16th August 2016
Cutting migration could deliver a small pay boost to some low-paid British-born workers, but any gains are likely to be dwarfed by the far bigger weakening of wage growth forecast by the Bank of England in the wake of the Brexit-vote.
A new analysis by the Resolution Foundation examines the impact of any-post Brexit reduction in migration on the pay and jobs of UK-born workers and the wider labour market.
The Foundation’s report analysed the impact of migration on the labour market over the last decade, during which the share of migrants in the population has increased from 10 per cent in 2004 to 16 per cent this year. It then assessed how meeting the government’s migration target might affect future earnings and employment, and the challenges this raises for firms and public policy.
The report shows that while the large increase in migration over the last decade has had no impact on the wages of British-born workers overall, it has dragged on earnings in some occupations such as skilled trades and basic cleaning, sales and security jobs.
However it says that those expecting a wage boost as a result of any post-Brexit vote fall in migration are likely to be disappointed. It shows that even reducing migration to the tens of thousands immediately could boost the wages of British workers in sectors most affected by migration by between 0.2 and 0.6 per cent by 2018. These small increases would be dwarfed by the 2 per cent downgrade to average wage growth made by the Bank in the wake of the referendum result.
The Foundation says that while reducing migration will have little effect on the earnings and employment of British workers overall, it will create new challenges for businesses that the government will need to address in order to avoid firm closures and wider economic disruption.
Lower migration will be particularly challenging for sectors such as food manufacturing, clothing manufacture and domestic personnel services where over 30 per cent of the workforce are migrants.
The Foundation says that simply replacing migrant workers in these firms with British-born workers is not realistic given the large pay differences between the two groups of workers – Eastern European workers typically earn almost £3 an hour less than British-born workers. Firms in migrant-reliant sectors will therefore need to fundamentally rethink their business models or risk closure.
The Foundation says that these low-paying sectors, not just high technology industries, should be a priority for the government’s new industrial strategy so that they are supported through this major labour market shift.
In the short-term this means guaranteeing the rights of existing migrants to continue to work in the UK. This would prevent a short, sharp drop in the number of workers available for work that could threaten the viability of some businesses.
In the medium term, firms – supported by a government industrial strategy – will need to invest in skills and labour-saving technology in order to support more high-paid jobs or replace low-paid roles that can no longer be filled.
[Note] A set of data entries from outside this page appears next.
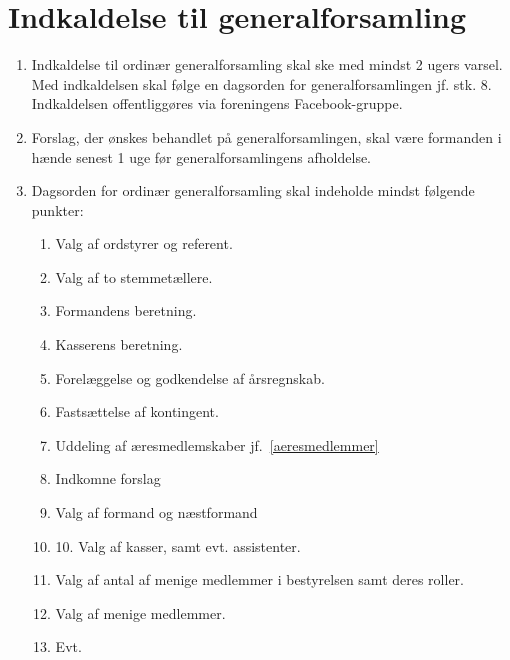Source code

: \documentclass[a4paper, 10pt]{article}
\newenvironment{stykenum}{
  \begin{enumerate}[%
    label=Stk.~\arabic*:, ref=\textsection~\theenumi~Stk.~\arabic*, start=1]
}{\end{enumerate}}
\begin{document}
\section{Indkaldelse til generalforsamling}
\begin{stykenum}
    \item Indkaldelse til ordinær generalforsamling skal ske med mindst 2 ugers
        varsel. Med indkaldelsen skal følge en dagsorden for generalforsamlingen
        jf. stk. 8. Indkaldelsen offentliggøres via foreningens Facebook-gruppe.

    \item Forslag, der ønskes behandlet på generalforsamlingen, skal være
        formanden i hænde senest 1 uge før generalforsamlingens afholdelse.

    \item Dagsorden for ordinær generalforsamling skal indeholde mindst følgende
        punkter:
        \begin{enumerate}[label=\arabic*.]
            \item Valg af ordstyrer og referent.

            \item Valg af to stemmetællere.

            \item Formandens beretning.

            \item Kasserens beretning.

            \item Forelæggelse og godkendelse af årsregnskab.

            \item Fastsættelse af kontingent.

            \item Uddeling af æresmedlemskaber jf.~\ref{aeresmedlemmer}

            \item Indkomne forslag

            \item Valg af formand og næstformand

            \item 10. Valg af kasser, samt evt.  assistenter.

            \item Valg af antal af menige medlemmer i bestyrelsen samt deres
                roller.

            \item Valg af menige medlemmer.

            \item Evt.
        \end{enumerate}
\end{stykenum}
\end{document}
The report says that a reformed migration system post-Brexit is likely to include a greater role for temporary workers and therefore also requires a major overhaul of the light-touch labour market enforcement regime the UK currently has.
It notes that the combined frontline staffing of the UK’s three existing enforcement agencies – the HMRC National Minimum Wage Enforcement Unit, Gangmasters Licensing and Labour Abuse Authority and Employment Standards Agency Inspectorate – is less than 350. This means there is just one enforcement officer for every 20,000 working age migrants.
The Foundation says that a new single labour enforcement unit – with far greater resources than the combined agencies currently have – will be needed to prevent new types of illegal migration from overstaying workers, and the undercutting of pay and conditions that could follow.
Stephen Clarke, Policy Analyst at the Resolution Foundation, says: “The impact that recent widespread migration has had on British-born workers is hotly disputed. While there has been no effect on wages overall, increased migration has caused a slight drag on wages for some low-paid British workers.
“However, those expecting a wage boost off the back of a post-Brexit fall in migration are likely to be disappointed. Any such gains will be dwarfed by the losses caused by the post-referendum slowdown in the economy.
“While reducing migration may not have a huge impact on the pay and job prospects of British-born workers, it will create major new challenges for many British-based firms. The government must use its new industrial strategy to support these firms, such as food and clothing manufacturers, who have hitherto relied heavily on migrant workers. These firms will need to invest in skills and new technology if they’re to stay afloat in a changed labour market.
“A new migration policy will also need to be properly enforced if it includes a greater role for temporary workers. We currently have just one labour market enforcement officer for every 20,000 working age migrants. In future a new single enforcement unit, with more resources, will be needed to prevent new risks of migrants illegally overstaying their visas and the undercutting of pay and conditions that could follow.”